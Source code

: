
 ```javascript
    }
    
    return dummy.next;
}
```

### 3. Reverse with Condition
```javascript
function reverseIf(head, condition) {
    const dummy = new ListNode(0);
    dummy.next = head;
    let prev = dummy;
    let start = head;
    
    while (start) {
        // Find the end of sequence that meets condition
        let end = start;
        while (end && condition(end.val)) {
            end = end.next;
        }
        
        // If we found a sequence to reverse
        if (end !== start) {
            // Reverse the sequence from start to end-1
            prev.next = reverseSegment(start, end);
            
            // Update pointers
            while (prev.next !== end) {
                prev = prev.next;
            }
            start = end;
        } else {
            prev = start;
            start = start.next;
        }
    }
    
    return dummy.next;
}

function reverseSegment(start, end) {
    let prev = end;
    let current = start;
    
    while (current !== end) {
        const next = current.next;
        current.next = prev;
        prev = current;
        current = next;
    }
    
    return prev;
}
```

◇ ◇ ◇ ◇

Instructions to follow.
Repeat the whole listing above without any change.

Final answer.
Source code

:
 ```javascript
    }
    
    return dummy.next;
}
```

### 3. Reverse with Condition
```javascript
function reverseIf(head, condition) {
    const dummy = new ListNode(0);
    dummy.next = head;
    let prev = dummy;
    let start = head;
    
    while (start) {
        // Find the end of sequence that meets condition
        let end = start;
        while (end && condition(end.val)) {
            end = end.next;
        }
        
        // If we found a sequence to reverse
        if (end !== start) {
            // Reverse the sequence from start to end-1
            prev.next = reverseSegment(start, end);
            
            // Update pointers
            while (prev.next !== end) {
                prev = prev.next;
            }
            start = end;
        } else {
            prev = start;
            start = start.next;
        }
    }
    
    return dummy.next;
}

function reverseSegment(start, end) {
    let prev = end;
    let current = start;
    
    while (current !== end) {
        const next = current.next;
        current.next = prev;
        prev = current;
        current = next;
    }
    
    return prev;
}
```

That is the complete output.